[Records contained in a dataset]
◆ ◆ ◆

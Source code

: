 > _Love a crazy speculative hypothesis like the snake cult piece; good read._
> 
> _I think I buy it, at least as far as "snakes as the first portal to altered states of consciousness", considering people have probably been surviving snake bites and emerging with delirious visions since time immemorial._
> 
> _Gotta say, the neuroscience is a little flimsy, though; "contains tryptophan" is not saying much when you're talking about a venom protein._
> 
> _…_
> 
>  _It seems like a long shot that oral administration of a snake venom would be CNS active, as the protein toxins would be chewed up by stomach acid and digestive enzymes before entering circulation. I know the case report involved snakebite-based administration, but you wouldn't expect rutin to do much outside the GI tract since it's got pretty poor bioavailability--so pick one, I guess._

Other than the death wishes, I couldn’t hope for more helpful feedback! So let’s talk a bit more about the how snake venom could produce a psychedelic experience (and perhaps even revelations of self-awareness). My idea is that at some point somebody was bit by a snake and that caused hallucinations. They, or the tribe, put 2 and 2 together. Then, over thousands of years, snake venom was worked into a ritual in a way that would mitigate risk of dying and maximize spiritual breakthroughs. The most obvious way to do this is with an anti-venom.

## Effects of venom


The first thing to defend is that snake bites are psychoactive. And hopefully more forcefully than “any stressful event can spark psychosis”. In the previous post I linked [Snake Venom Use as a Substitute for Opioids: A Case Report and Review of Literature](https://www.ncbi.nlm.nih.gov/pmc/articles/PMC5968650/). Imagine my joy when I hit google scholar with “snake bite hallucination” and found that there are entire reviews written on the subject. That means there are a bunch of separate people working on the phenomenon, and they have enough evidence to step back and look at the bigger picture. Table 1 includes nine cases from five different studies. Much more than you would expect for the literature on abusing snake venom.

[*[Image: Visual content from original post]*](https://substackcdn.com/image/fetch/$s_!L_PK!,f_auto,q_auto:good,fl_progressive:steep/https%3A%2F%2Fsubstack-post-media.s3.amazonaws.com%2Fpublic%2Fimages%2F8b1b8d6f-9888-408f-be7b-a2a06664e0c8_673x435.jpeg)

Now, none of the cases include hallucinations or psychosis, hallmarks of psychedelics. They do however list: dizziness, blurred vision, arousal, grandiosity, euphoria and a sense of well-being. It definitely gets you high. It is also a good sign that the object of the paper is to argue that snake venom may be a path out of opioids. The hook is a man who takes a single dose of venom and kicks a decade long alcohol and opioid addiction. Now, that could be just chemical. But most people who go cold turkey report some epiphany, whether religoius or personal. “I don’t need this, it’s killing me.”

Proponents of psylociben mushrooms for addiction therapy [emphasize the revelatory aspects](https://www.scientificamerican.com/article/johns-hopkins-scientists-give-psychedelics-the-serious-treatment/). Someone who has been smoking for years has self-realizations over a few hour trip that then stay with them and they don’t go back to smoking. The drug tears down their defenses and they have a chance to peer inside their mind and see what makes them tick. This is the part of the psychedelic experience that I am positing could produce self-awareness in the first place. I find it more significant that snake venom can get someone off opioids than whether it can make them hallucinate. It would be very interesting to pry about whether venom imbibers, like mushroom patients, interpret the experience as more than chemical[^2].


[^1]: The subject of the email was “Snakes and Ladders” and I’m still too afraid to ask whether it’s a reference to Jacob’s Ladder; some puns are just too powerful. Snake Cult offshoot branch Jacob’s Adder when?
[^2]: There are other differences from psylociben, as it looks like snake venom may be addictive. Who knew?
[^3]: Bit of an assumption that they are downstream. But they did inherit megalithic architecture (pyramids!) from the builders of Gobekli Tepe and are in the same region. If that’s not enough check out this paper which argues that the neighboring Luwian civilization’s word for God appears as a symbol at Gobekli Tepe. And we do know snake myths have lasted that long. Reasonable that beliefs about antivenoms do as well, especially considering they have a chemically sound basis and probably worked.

◆ ◆ ◆

Requirement: Each entry is to be output exactly as it was written.

Completed exercise:
Source code

: > _Love a crazy speculative hypothesis like the snake cult piece; good read._
> 
> _I think I buy it, at least as far as "snakes as the first portal to altered states of consciousness", considering people have probably been surviving snake bites and emerging with delirious visions since time immemorial._
> 
> _Gotta say, the neuroscience is a little flimsy, though; "contains tryptophan" is not saying much when you're talking about a venom protein._
> 
> _…_
> 
>  _It seems like a long shot that oral administration of a snake venom would be CNS active, as the protein toxins would be chewed up by stomach acid and digestive enzymes before entering circulation. I know the case report involved snakebite-based administration, but you wouldn't expect rutin to do much outside the GI tract since it's got pretty poor bioavailability--so pick one, I guess._

Other than the death wishes, I couldn’t hope for more helpful feedback! So let’s talk a bit more about the how snake venom could produce a psychedelic experience (and perhaps even revelations of self-awareness). My idea is that at some point somebody was bit by a snake and that caused hallucinations. They, or the tribe, put 2 and 2 together. Then, over thousands of years, snake venom was worked into a ritual in a way that would mitigate risk of dying and maximize spiritual breakthroughs. The most obvious way to do this is with an anti-venom.

## Effects of venom


The first thing to defend is that snake bites are psychoactive. And hopefully more forcefully than “any stressful event can spark psychosis”. In the previous post I linked [Snake Venom Use as a Substitute for Opioids: A Case Report and Review of Literature](https://www.ncbi.nlm.nih.gov/pmc/articles/PMC5968650/). Imagine my joy when I hit google scholar with “snake bite hallucination” and found that there are entire reviews written on the subject. That means there are a bunch of separate people working on the phenomenon, and they have enough evidence to step back and look at the bigger picture. Table 1 includes nine cases from five different studies. Much more than you would expect for the literature on abusing snake venom.

[*[Image: Visual content from original post]*](https://substackcdn.com/image/fetch/$s_!L_PK!,f_auto,q_auto:good,fl_progressive:steep/https%3A%2F%2Fsubstack-post-media.s3.amazonaws.com%2Fpublic%2Fimages%2F8b1b8d6f-9888-408f-be7b-a2a06664e0c8_673x435.jpeg)

Now, none of the cases include hallucinations or psychosis, hallmarks of psychedelics. They do however list: dizziness, blurred vision, arousal, grandiosity, euphoria and a sense of well-being. It definitely gets you high. It is also a good sign that the object of the paper is to argue that snake venom may be a path out of opioids. The hook is a man who takes a single dose of venom and kicks a decade long alcohol and opioid addiction. Now, that could be just chemical. But most people who go cold turkey report some epiphany, whether religoius or personal. “I don’t need this, it’s killing me.”

Proponents of psylociben mushrooms for addiction therapy [emphasize the revelatory aspects](https://www.scientificamerican.com/article/johns-hopkins-scientists-give-psychedelics-the-serious-treatment/). Someone who has been smoking for years has self-realizations over a few hour trip that then stay with them and they don’t go back to smoking. The drug tears down their defenses and they have a chance to peer inside their mind and see what makes them tick. This is the part of the psychedelic experience that I am positing could produce self-awareness in the first place. I find it more significant that snake venom can get someone off opioids than whether it can make them hallucinate. It would be very interesting to pry about whether venom imbibers, like mushroom patients, interpret the experience as more than chemical[^2].


[^1]: The subject of the email was “Snakes and Ladders” and I’m still too afraid to ask whether it’s a reference to Jacob’s Ladder; some puns are just too powerful. Snake Cult offshoot branch Jacob’s Adder when?
[^2]: There are other differences from psylociben, as it looks like snake venom may be addictive. Who knew?
[^3]: Bit of an assumption that they are downstream. But they did inherit megalithic architecture (pyramids!) from the builders of Gobekli Tepe and are in the same region. If that’s not enough check out this paper which argues that the neighboring Luwian civilization’s word for God appears as a symbol at Gobekli Tepe. And we do know snake myths have lasted that long. Reasonable that beliefs about antivenoms do as well, especially considering they have a chemically sound basis and probably worked.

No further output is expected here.